SSTables : The secret sauce that behind Cassandra’s write performance..
Whats SSTables ?
- Sorted Strings Table (SSTable) is a file format used by Apache Cassandra, ScyllaDB, Bigtable to store data
- It organizes data for efficient insertion, making them particularly well-suited for write-heavy workloads.
A database like Cassandra has 3 Main Components:
- Write-ahead Log (WAL): Sequentially records all write operations to ensure durability and maintain write order.
- Memtable: In-memory data structure that caches recent write operations for fast access.

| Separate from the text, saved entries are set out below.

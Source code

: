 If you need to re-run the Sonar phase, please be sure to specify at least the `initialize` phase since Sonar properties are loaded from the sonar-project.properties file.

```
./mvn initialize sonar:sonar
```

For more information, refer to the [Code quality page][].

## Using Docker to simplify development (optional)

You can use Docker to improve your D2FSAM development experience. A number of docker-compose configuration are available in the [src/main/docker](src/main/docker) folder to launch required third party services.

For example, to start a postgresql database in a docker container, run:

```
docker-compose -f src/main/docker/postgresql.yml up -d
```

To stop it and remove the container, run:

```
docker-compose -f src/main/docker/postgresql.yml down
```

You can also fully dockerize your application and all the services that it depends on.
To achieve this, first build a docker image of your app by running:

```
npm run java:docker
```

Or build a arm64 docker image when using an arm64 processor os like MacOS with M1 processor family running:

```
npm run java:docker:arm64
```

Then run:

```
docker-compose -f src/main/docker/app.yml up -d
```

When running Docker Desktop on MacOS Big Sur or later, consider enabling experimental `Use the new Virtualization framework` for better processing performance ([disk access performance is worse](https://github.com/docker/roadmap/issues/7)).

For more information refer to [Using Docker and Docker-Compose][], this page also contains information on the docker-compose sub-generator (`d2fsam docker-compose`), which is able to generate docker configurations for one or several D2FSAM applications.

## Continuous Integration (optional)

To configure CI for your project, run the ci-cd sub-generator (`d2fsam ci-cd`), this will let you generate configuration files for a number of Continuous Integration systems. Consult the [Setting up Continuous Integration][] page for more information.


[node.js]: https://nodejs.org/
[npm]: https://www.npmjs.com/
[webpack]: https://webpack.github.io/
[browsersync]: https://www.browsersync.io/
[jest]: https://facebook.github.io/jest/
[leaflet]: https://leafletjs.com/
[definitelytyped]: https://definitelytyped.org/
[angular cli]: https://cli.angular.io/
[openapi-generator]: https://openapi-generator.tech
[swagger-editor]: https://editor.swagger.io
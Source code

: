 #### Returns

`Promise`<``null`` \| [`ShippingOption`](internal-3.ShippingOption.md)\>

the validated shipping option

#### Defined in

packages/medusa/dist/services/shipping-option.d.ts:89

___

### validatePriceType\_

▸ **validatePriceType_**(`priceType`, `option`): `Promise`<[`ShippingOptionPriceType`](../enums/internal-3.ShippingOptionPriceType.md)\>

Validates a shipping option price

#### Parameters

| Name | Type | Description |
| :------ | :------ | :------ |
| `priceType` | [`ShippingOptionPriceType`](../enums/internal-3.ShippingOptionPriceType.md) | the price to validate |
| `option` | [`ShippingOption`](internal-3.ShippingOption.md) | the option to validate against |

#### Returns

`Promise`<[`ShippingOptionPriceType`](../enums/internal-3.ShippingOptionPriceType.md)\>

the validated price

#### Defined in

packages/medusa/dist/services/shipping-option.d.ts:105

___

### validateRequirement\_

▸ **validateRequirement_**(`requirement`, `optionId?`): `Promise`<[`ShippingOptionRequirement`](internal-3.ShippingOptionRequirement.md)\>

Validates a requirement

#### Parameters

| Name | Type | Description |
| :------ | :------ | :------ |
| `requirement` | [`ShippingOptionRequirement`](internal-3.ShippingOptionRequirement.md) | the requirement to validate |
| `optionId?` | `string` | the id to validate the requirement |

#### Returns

- Sorted String Table (SSTable): On-disk data structure containing sorted key-value pairs, usually generated from flushed memtables
Sorted Strings Table (SSTable) is a persistent file format used to take the in-memory data stored in memtables, and store it on disk in a persistent, ordered, immutable set of files.
- Immutable means SSTables are never modified. They are later merged into new SSTables or deleted as data is updated.
What is the Use of SSTable in Cassandra?
The purpose of a database is to persistently and efficiently store data. That storage needs to be durable, so that the data isn’t lost when the system is shut down .
Options:
- In Memory: Keeping all the data only in memory would be fast, but not durable.
- Normal Disk : Writing every update to storage immediately would be very slow and inefficient at scale.
- B tree : B-tree-based databases use balanced tree structures which provide efficient read and write operations (Used in : PostgreSQL, MySQL.). It provides more balanced performance for sequential and random access.
- SSTable
Benefits of SSTable
- SSTables are quick and efficient to read and write since they are append only and do not overwrite existing data to disk.
- They use binary search and index files to locate blocks and keys within blocks.
- Merging SSTables is similar to doing a merge sort
For details See: How Cassandra works?
Indexing in SS table :
- To find if a key exists we don’t need an index of all the keys in memory, instead we can keep an index for every few kilobytes and then perform a scan (sparse index). So rather than store keys individually, they gain speed by maintaining a selective or sparse index, keeping index entries for only a subset of the data rather than every individual record.
Alternatives to SSTable:
- B-tree-based : B-tree-based databases use balanced tree structures which provide efficient read and write operations without the need for compaction processes. Used in : PostgreSQL, MySQL.It provides more balanced performance for sequential and random access. It is efficient for range queries as traversing the tree can quickly identify a range of keys.
- Columnar Databases: Columnar databases like Apache Parquet or Apache ORC store data in column-oriented format, which can offer significant performance benefits for analytical workloads, though they may not be suitable for all use cases where SSTables are used.
tldr:
SSTable (Sorted Strings Table) is a file of key/value string pairs, sorted by keys
- It provides a persistent,ordered immutable store for keys,values pair.
- Internally, each SSTable contains a sequence of blocks .
- A index block (stored at the end of the SSTable) is used to locate blocks
- The index is loaded into memory when the SSTable is opened.
- A lookup can be performed with a single disk seek: we first find the appropriate block by performing a binary search in the in-memory index, and then reading the appropriate block from disk.